What you need to do: Every line of the records below from the line with "from the total" up to and including the line with "read and processed" must be reproduced exactly, and no line outside that range.

Data to use:
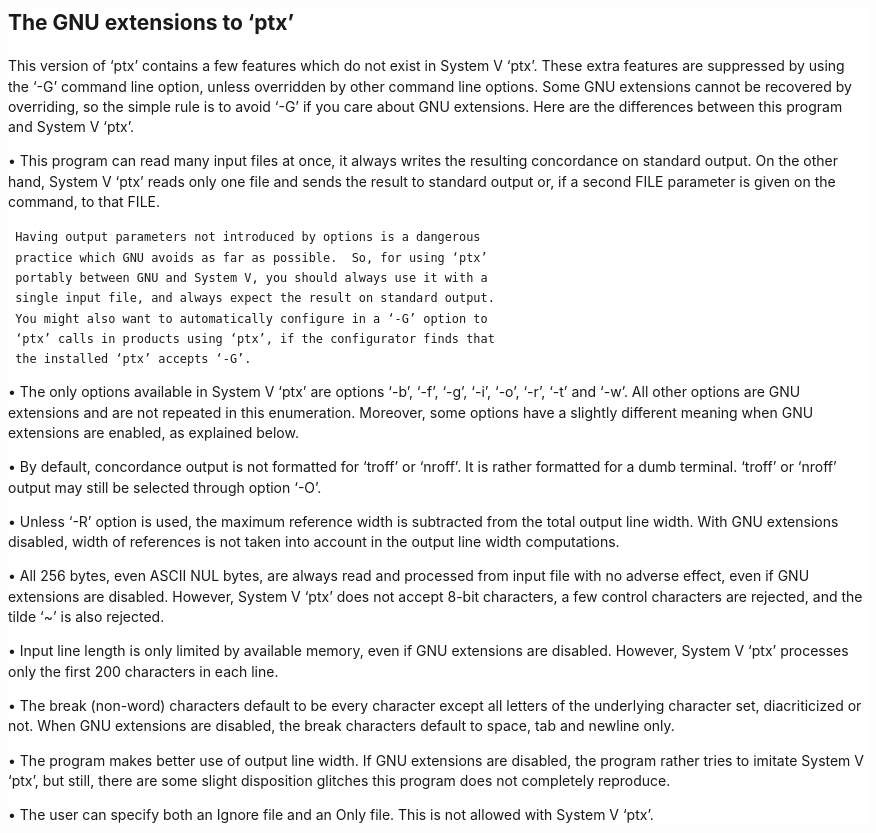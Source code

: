 ## The GNU extensions to ‘ptx’

This version of ‘ptx’ contains a few features which do not exist in
System V ‘ptx’. These extra features are suppressed by using the ‘-G’
command line option, unless overridden by other command line options.
Some GNU extensions cannot be recovered by overriding, so the simple
rule is to avoid ‘-G’ if you care about GNU extensions. Here are the
differences between this program and System V ‘ptx’.

• This program can read many input files at once, it always writes the
resulting concordance on standard output. On the other hand, System V
‘ptx’ reads only one file and sends the result to standard output or,
if a second FILE parameter is given on the command, to that FILE.

``` 
 Having output parameters not introduced by options is a dangerous
 practice which GNU avoids as far as possible.  So, for using ‘ptx’
 portably between GNU and System V, you should always use it with a
 single input file, and always expect the result on standard output.
 You might also want to automatically configure in a ‘-G’ option to
 ‘ptx’ calls in products using ‘ptx’, if the configurator finds that
 the installed ‘ptx’ accepts ‘-G’.
```

• The only options available in System V ‘ptx’ are options ‘-b’, ‘-f’,
‘-g’, ‘-i’, ‘-o’, ‘-r’, ‘-t’ and ‘-w’. All other options are GNU
extensions and are not repeated in this enumeration. Moreover, some
options have a slightly different meaning when GNU extensions are
enabled, as explained below.

• By default, concordance output is not formatted for ‘troff’ or
‘nroff’. It is rather formatted for a dumb terminal. ‘troff’ or
‘nroff’ output may still be selected through option ‘-O’.

• Unless ‘-R’ option is used, the maximum reference width is subtracted
from the total output line width. With GNU extensions disabled, width of
references is not taken into account in the output line width
computations.

• All 256 bytes, even ASCII NUL bytes, are always read and processed
from input file with no adverse effect, even if GNU extensions are
disabled. However, System V ‘ptx’ does not accept 8-bit characters, a
few control characters are rejected, and the tilde ‘\~’ is also
rejected.

• Input line length is only limited by available memory, even if GNU
extensions are disabled. However, System V ‘ptx’ processes only the
first 200 characters in each line.

• The break (non-word) characters default to be every character except
all letters of the underlying character set, diacriticized or not. When
GNU extensions are disabled, the break characters default to space, tab
and newline only.

• The program makes better use of output line width. If GNU extensions
are disabled, the program rather tries to imitate System V ‘ptx’, but
still, there are some slight disposition glitches this program does not
completely reproduce.

• The user can specify both an Ignore file and an Only file. This is not
allowed with System V ‘ptx’.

Worked solution:
from the total output line width. With GNU extensions disabled, width of
references is not taken into account in the output line width
computations.

• All 256 bytes, even ASCII NUL bytes, are always read and processed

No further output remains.